Re: Fuzzy substring searching with the pg_trgm extension

From: Artur Zakirov <a(dot)zakirov(at)postgrespro(dot)ru>
To: Alvaro Herrera <alvherre(at)2ndquadrant(dot)com>, Teodor Sigaev <teodor(at)sigaev(dot)ru>
Cc: Jeff Janes <jeff(dot)janes(at)gmail(dot)com>, pgsql-hackers <pgsql-hackers(at)postgresql(dot)org>
Subject: Re: Fuzzy substring searching with the pg_trgm extension
Date: 2016-02-10 15:34:11
Message-ID: 56BB5873.1020503@postgrespro.ru
Views: Raw Message | Whole Thread | Download mbox | Resend email
Thread:
Lists: pgsql-hackers

On 02.02.2016 15:45, Artur Zakirov wrote:
> On 01.02.2016 20:12, Artur Zakirov wrote:
>>
>> I have changed the patch:
>> 1 - trgm2.data was corrected, duplicates were deleted.
>> 2 - I have added operators <<-> and <->> with GiST index supporting.
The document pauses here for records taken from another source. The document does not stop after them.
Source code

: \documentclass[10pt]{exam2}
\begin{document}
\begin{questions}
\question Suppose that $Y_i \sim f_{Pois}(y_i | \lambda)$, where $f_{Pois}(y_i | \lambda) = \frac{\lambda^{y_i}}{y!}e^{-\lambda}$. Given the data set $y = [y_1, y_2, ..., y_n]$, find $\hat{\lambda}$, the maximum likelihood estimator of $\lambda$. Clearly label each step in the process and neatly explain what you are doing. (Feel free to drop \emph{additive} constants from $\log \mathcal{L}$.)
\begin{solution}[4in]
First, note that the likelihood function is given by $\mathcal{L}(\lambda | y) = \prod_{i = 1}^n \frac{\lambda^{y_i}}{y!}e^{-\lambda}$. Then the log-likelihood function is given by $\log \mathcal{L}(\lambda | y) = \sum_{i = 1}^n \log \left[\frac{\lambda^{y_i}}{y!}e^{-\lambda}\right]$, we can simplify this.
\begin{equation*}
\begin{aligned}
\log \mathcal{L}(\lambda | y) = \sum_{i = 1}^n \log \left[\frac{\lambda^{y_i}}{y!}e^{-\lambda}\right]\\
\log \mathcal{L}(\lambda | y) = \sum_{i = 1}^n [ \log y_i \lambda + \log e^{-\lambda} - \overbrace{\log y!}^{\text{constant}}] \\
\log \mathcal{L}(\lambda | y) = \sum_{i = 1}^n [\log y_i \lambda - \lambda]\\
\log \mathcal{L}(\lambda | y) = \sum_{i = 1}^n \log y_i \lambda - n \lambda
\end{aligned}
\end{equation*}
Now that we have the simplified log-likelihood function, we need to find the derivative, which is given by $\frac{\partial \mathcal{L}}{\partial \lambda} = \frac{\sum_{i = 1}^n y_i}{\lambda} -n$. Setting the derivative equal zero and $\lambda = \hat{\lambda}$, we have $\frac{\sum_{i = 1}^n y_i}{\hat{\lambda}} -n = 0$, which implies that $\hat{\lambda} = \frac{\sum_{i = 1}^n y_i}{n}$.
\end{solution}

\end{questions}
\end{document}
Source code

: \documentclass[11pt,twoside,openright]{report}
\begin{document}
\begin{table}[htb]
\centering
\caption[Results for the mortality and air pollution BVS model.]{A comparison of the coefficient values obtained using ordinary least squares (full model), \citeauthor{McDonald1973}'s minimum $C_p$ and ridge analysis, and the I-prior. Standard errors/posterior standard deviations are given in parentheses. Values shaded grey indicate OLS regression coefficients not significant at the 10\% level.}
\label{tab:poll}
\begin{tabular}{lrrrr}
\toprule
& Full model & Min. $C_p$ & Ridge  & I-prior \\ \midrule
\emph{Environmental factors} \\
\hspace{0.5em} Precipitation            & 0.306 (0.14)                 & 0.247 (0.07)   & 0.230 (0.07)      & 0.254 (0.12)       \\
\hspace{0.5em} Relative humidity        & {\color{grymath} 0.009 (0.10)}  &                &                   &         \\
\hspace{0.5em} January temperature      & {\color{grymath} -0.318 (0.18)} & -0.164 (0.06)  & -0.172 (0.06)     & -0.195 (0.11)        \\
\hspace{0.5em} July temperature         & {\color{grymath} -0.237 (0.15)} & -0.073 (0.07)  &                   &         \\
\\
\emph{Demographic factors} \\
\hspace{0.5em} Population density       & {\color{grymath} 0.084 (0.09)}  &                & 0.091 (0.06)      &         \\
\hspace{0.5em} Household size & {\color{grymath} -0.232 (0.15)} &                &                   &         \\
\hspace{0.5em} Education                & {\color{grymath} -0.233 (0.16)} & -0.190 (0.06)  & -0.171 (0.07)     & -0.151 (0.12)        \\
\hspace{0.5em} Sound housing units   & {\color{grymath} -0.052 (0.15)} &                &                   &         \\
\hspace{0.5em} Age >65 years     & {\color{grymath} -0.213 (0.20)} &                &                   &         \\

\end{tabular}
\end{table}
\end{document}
A
>> regression test will pass only with the patch
>> http://www.postgresql.org/message-id/CAPpHfdt19FwQXarYjkzxb3oxmv-KAn3FLuZrooARE_U3H3CV9g@mail.gmail.com
>>
>>
>> 3 - the function substring_similarity() was renamed to
>> subword_similarity().
>>
>> But there is not a function substring_similarity_pos() yet. It is not
>> trivial.
>>
>
> Sorry, in the previous patch was a typo. Here is the fixed patch.
>

I have attached a new version of the patch. It fixes error of operators
<->> and %>:
- operator <->> did not pass the regression test in CentOS 32 bit (gcc
4.4.7 20120313).
- operator %> did not pass the regression test in FreeBSD 32 bit (gcc
4.2.1 20070831).

It was because of variable optimization by gcc.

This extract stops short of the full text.